One of my new and amazing coworkers is a history buff like me. (I ponder my own personal history a little too much)
But last year I almost faded and vanished. I hit a point in my life and career where I was a ghost. No compass, North Star, finish line or any goal to reach.

Adrift.

I finally found myself, family and God again. (He didn’t go anywhere….I did)

After getting those key relationships back on track, I just needed my career….fixed.

It took longer than I liked, but I’m spoiled. (Ask my sisters)

This is my quarterly reminder that when you feel like you are invisible or fading away, you will reform and be whole again.

Just know when to lean on someone.

Keep praying.

Find your center and balance and stick that landing.

😉

Another Hole in my Heart

Due to COVID, we delayed a celebration of life for an old friend who passed away, way too young.

He inherited his Father’s weak heart, even though his own was the biggest one I ever knew.

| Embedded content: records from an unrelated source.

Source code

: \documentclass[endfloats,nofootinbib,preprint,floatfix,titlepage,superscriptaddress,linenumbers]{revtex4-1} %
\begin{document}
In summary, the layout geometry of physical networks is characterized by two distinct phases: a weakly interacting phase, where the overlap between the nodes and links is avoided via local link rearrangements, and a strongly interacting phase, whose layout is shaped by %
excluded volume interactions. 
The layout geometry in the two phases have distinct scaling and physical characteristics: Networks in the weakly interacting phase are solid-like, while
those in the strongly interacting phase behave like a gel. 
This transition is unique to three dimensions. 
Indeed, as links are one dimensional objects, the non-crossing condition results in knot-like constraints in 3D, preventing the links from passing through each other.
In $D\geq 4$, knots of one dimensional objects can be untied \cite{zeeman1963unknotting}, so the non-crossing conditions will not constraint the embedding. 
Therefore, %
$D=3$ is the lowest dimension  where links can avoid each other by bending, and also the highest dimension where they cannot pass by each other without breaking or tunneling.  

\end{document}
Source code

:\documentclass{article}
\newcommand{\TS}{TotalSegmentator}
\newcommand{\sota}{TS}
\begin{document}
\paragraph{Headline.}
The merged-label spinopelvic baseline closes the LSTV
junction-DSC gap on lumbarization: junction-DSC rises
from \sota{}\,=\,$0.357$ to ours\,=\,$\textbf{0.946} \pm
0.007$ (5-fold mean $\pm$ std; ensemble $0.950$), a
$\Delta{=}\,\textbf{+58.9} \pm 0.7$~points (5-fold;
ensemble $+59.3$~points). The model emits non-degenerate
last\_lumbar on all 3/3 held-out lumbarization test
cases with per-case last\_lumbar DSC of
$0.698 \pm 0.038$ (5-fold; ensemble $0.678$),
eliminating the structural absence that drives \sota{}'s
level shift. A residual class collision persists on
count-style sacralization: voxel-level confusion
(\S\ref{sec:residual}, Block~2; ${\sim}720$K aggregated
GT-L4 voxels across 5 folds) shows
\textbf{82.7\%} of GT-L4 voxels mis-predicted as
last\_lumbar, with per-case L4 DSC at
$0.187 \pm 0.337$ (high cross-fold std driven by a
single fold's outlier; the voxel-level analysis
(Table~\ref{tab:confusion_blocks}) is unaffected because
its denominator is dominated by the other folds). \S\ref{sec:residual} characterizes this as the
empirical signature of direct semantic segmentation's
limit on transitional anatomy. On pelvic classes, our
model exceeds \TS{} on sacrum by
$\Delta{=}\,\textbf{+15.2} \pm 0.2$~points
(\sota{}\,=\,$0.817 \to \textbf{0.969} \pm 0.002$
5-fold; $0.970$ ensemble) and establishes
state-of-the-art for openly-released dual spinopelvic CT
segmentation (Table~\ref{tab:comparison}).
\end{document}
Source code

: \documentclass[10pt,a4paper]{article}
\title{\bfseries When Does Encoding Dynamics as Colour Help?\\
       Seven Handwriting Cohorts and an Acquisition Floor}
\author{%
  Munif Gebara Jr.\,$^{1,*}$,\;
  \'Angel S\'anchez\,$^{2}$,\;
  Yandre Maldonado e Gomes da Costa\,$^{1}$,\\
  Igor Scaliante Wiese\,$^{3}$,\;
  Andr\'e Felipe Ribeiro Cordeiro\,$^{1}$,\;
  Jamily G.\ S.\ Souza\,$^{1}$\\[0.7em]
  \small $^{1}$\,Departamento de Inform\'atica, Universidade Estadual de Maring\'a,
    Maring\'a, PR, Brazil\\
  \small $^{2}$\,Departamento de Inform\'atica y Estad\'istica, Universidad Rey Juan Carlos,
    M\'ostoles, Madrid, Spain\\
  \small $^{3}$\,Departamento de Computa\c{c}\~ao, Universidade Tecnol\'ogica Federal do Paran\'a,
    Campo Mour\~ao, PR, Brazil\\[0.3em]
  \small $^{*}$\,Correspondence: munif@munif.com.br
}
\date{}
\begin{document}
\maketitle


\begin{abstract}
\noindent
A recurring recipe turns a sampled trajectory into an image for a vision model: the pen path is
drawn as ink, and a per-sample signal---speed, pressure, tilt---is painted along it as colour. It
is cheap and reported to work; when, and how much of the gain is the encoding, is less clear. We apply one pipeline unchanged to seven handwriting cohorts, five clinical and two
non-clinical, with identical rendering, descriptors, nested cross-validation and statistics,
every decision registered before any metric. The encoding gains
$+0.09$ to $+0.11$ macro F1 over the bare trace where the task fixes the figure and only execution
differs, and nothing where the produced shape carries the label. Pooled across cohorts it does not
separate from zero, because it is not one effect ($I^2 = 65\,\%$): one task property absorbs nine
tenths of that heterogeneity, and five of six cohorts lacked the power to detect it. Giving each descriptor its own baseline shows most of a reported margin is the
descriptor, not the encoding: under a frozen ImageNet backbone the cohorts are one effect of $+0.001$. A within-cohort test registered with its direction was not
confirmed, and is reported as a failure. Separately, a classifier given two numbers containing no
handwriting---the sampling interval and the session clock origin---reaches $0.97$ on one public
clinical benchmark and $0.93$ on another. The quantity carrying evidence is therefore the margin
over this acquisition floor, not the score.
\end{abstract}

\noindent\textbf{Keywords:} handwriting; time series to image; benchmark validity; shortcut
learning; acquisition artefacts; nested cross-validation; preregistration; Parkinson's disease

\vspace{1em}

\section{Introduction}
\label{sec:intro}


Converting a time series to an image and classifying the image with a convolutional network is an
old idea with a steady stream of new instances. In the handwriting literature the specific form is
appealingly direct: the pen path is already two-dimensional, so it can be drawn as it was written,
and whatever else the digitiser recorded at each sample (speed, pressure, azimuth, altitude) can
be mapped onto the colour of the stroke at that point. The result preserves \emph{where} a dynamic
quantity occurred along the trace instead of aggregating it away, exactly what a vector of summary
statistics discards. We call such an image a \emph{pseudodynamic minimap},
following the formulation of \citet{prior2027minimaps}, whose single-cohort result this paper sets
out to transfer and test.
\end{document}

During the speeches, and subsequent accompanying slideshows, it still felt abstract. He would appear on stage at any moment to our relief, and cries of joy. It would have a been a huge life lesson to live your life to the fullest and realize how much loss is felt from so many after you are gone.

He didn’t appear, there was no reveal, there was no ultimate punchline. He was still gone.

Maybe that’s what we are suppose to do. Take their loss and make your remaining years count more…be of greater purpose.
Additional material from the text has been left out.